RFC: naming for FrontTransversal and Transversal ranges

Denis Koroskin 2korden at gmail.com
Thu Apr 30 13:51:11 PDT 2009


On Thu, 30 Apr 2009 23:57:17 +0400, Andrei Alexandrescu <SeeWebsiteForEmail at erdani.org> wrote:

> Robert Jacques wrote:
>> On Wed, 29 Apr 2009 20:45:23 -0400, Andrei Alexandrescu  
>> <SeeWebsiteForEmail at erdani.org> wrote:
>>>
>>> It has become increasingly clear we'll need to support arrays in
>>> addition to slices.
>>  No, Andrei it hasn't. A detailed paragraph (or more) explaining we you  
>> think so should be included in the full RFC.
>
> There are several converging pieces of evidence. Each can be debated in  
> separation, yet together they make for a rather strong case.
>
> People have complained about the incredibly bad, unsafe, and slow  
> behavior of appending. Even before the considerable recent slowdown of  
> ~=, there were speed concerns.
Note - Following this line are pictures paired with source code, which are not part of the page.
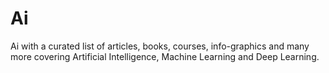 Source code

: # Ai
Ai with a curated list of articles, books, courses, info-graphics and many more covering Artificial Intelligence, Machine Learning and Deep Learning.
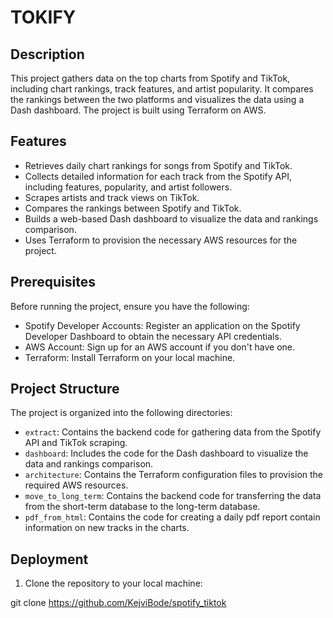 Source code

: # TOKIFY

## Description

This project gathers data on the top charts from Spotify and TikTok, including chart rankings, track features, and artist popularity. It compares the rankings between the two platforms and visualizes the data using a Dash dashboard. The project is built using Terraform on AWS.

## Features

- Retrieves daily chart rankings for songs from Spotify and TikTok.
- Collects detailed information for each track from the Spotify API, including features, popularity, and artist followers.
- Scrapes artists and track views on TikTok.
- Compares the rankings between Spotify and TikTok.
- Builds a web-based Dash dashboard to visualize the data and rankings comparison.
- Uses Terraform to provision the necessary AWS resources for the project.

## Prerequisites

Before running the project, ensure you have the following:

- Spotify Developer Accounts: Register an application on the Spotify Developer Dashboard to obtain the necessary API credentials.
- AWS Account: Sign up for an AWS account if you don't have one.
- Terraform: Install Terraform on your local machine.

## Project Structure

The project is organized into the following directories:

- `extract`: Contains the backend code for gathering data from the Spotify API and TikTok scraping.
- `dashboard`: Includes the code for the Dash dashboard to visualize the data and rankings comparison.
- `architecture`: Contains the Terraform configuration files to provision the required AWS resources.
- `move_to_long_term`: Contains the backend code for transferring the data from the short-term database to the long-term database.
- `pdf_from_html`: Contains the code for creating a daily pdf report contain information on new tracks in the charts.

## Deployment

1. Clone the repository to your local machine:

git clone https://github.com/KejviBode/spotify_tiktok

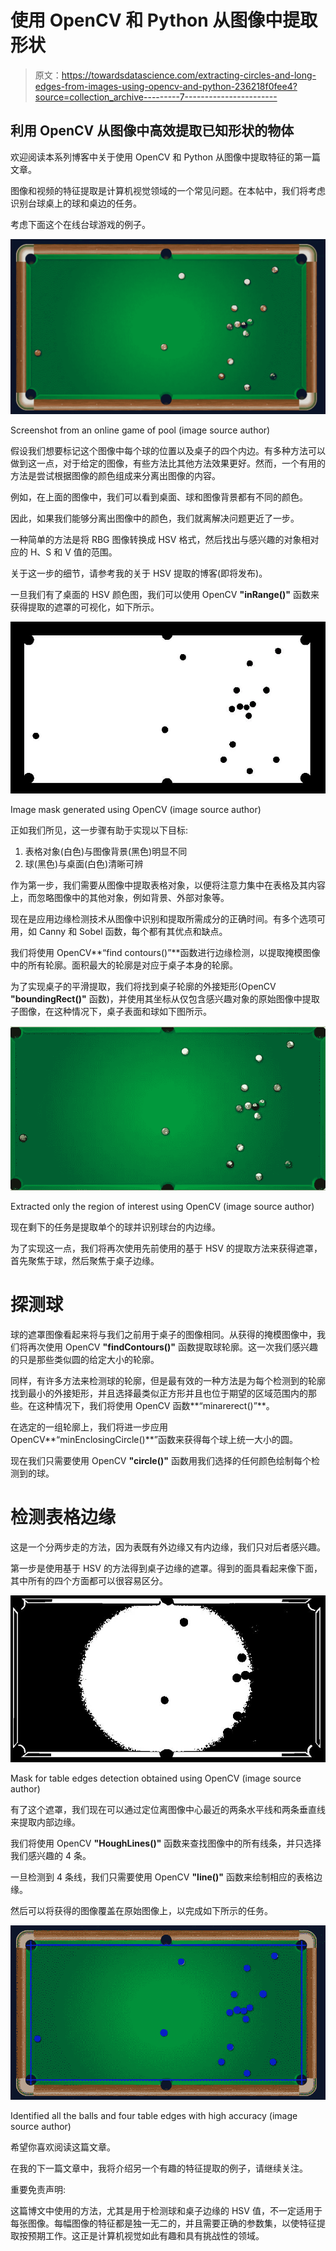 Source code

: # 使用 OpenCV 和 Python 从图像中提取形状

> 原文：<https://towardsdatascience.com/extracting-circles-and-long-edges-from-images-using-opencv-and-python-236218f0fee4?source=collection_archive---------7----------------------->

## 利用 OpenCV 从图像中高效提取已知形状的物体

欢迎阅读本系列博客中关于使用 OpenCV 和 Python 从图像中提取特征的第一篇文章。

图像和视频的特征提取是计算机视觉领域的一个常见问题。在本帖中，我们将考虑识别台球桌上的球和桌边的任务。

考虑下面这个在线台球游戏的例子。

![](img/3dcbd618e176aa788226bc63cf6af43c.png)

Screenshot from an online game of pool (image source author)

假设我们想要标记这个图像中每个球的位置以及桌子的四个内边。有多种方法可以做到这一点，对于给定的图像，有些方法比其他方法效果更好。然而，一个有用的方法是尝试根据图像的颜色组成来分离出图像的内容。

例如，在上面的图像中，我们可以看到桌面、球和图像背景都有不同的颜色。

因此，如果我们能够分离出图像中的颜色，我们就离解决问题更近了一步。

一种简单的方法是将 RBG 图像转换成 HSV 格式，然后找出与感兴趣的对象相对应的 H、S 和 V 值的范围。

关于这一步的细节，请参考我的关于 HSV 提取的博客(即将发布)。

一旦我们有了桌面的 HSV 颜色图，我们可以使用 OpenCV **"inRange()"** 函数来获得提取的遮罩的可视化，如下所示。

![](img/81d033360ce78489eaf874ed295a96be.png)

Image mask generated using OpenCV (image source author)

正如我们所见，这一步骤有助于实现以下目标:

1.  表格对象(白色)与图像背景(黑色)明显不同
2.  球(黑色)与桌面(白色)清晰可辨

作为第一步，我们需要从图像中提取表格对象，以便将注意力集中在表格及其内容上，而忽略图像中的其他对象，例如背景、外部对象等。

现在是应用边缘检测技术从图像中识别和提取所需成分的正确时间。有多个选项可用，如 Canny 和 Sobel 函数，每个都有其优点和缺点。

我们将使用 OpenCV**“find contours()”**函数进行边缘检测，以提取掩模图像中的所有轮廓。面积最大的轮廓是对应于桌子本身的轮廓。

为了实现桌子的平滑提取，我们将找到桌子轮廓的外接矩形(OpenCV **"boundingRect()"** 函数)，并使用其坐标从仅包含感兴趣对象的原始图像中提取子图像，在这种情况下，桌子表面和球如下图所示。

![](img/ad9abb58a55f74b128a07fe33149fd90.png)

Extracted only the region of interest using OpenCV (image source author)

现在剩下的任务是提取单个的球并识别球台的内边缘。

为了实现这一点，我们将再次使用先前使用的基于 HSV 的提取方法来获得遮罩，首先聚焦于球，然后聚焦于桌子边缘。

# 探测球

球的遮罩图像看起来将与我们之前用于桌子的图像相同。从获得的掩模图像中，我们将再次使用 OpenCV **"findContours()"** 函数提取球轮廓。这一次我们感兴趣的只是那些类似圆的给定大小的轮廓。

同样，有许多方法来检测球的轮廓，但是最有效的一种方法是为每个检测到的轮廓找到最小的外接矩形，并且选择最类似正方形并且也位于期望的区域范围内的那些。在这种情况下，我们将使用 OpenCV 函数**“minarerect()”**。

在选定的一组轮廓上，我们将进一步应用 OpenCV**“minEnclosingCircle()**”函数来获得每个球上统一大小的圆。

现在我们只需要使用 OpenCV **"circle()"** 函数用我们选择的任何颜色绘制每个检测到的球。

# 检测表格边缘

这是一个分两步走的方法，因为表既有外边缘又有内边缘，我们只对后者感兴趣。

第一步是使用基于 HSV 的方法得到桌子边缘的遮罩。得到的面具看起来像下面，其中所有的四个方面都可以很容易区分。

![](img/6d221586f91d10762b9d256462c630b2.png)

Mask for table edges detection obtained using OpenCV (image source author)

有了这个遮罩，我们现在可以通过定位离图像中心最近的两条水平线和两条垂直线来提取内部边缘。

我们将使用 OpenCV **"HoughLines()"** 函数来查找图像中的所有线条，并只选择我们感兴趣的 4 条。

一旦检测到 4 条线，我们只需要使用 OpenCV **"line()"** 函数来绘制相应的表格边缘。

然后可以将获得的图像覆盖在原始图像上，以完成如下所示的任务。

![](img/ce0bf92fd3d9f78cee84b99de1ecf8a9.png)

Identified all the balls and four table edges with high accuracy (image source author)

希望你喜欢阅读这篇文章。

在我的下一篇文章中，我将介绍另一个有趣的特征提取的例子，请继续关注。

重要免责声明:

这篇博文中使用的方法，尤其是用于检测球和桌子边缘的 HSV 值，不一定适用于每张图像。每幅图像的特征都是独一无二的，并且需要正确的参数集，以使特征提取按预期工作。这正是计算机视觉如此有趣和具有挑战性的领域。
Worse than that, the completely weird  
> behavior of slices that grow to stomp on other slices cannot be defended.
>
> The idiom:
>
> array.length = n;
> array.length = 0;
> // append to array up to n...
>
> is rather disingenuous and looks odd to the casual reader.
>
> As predicted by the "range theory" which predicates that a range will  
> never grow, only shrink, slices should always shrink. Growing is a  
> foreign operation for a slice. This is a big problem that goes beyond a  
> need for purity or cleanliness - it's just terrible to have a slice  
> stomping around, and then uncontrollably being rebound elsewhere and so  
> on. People pass slices into functions, functions modify them and also  
> append to them, and depending on the phase of the moon, some updates are  
> being seen in the caller.
>
> So people have defined various types (such as ArrayCreator or  
> ArrayAppender or whatnot) that take care of that aspect. But really what  
> we're looking at is an Array type.
>
> Another issue is that we can get (partly) away with disowned slices  
> because of the garbage collector: whenever a slice is to be rebound,  
> whatever chunk it was bound to is left behind and will be duly  
> collected. If, however, we want to support other programming disciplines  
> that exercise stricter control over memory, the "parent" arrays must  
> become an explicit type that code can keep around and manipulate  
> directly.
>
> A design that has one container type and several slice types that crawl  
> it in various ways is very compelling, and I think it will be a huge  
> selling point for D. It would be odd, not natural, to have arrays as a  
> singularly distinct container that is in fact its own range. We get away  
> with container == range for arrays partly because arrays are a simple  
> structure, but that only blurs thinking and understanding of more  
> complex containers. In fact, ranges do predict that any attempt to grow  
> a range will cause topological issues in the owning container; that's  
> why SList wisely (IMHO :o)) includes a template parameter that tells  
> whether its topology is fixed or flexible.
>
> (Last but not least, .NET has arrays and slices. D's slices that  
> actually have an array testis mesh real bad with .NET because in .NET  
> you can't have a disowned slice.)
>
>
> Andrei

I'm all for introducing Array type, but what would using it look like? Is it a plain Array!(T), or is there any shortcut planned. One of the selling points of slices is their ease of use. T[] is freaking awesome!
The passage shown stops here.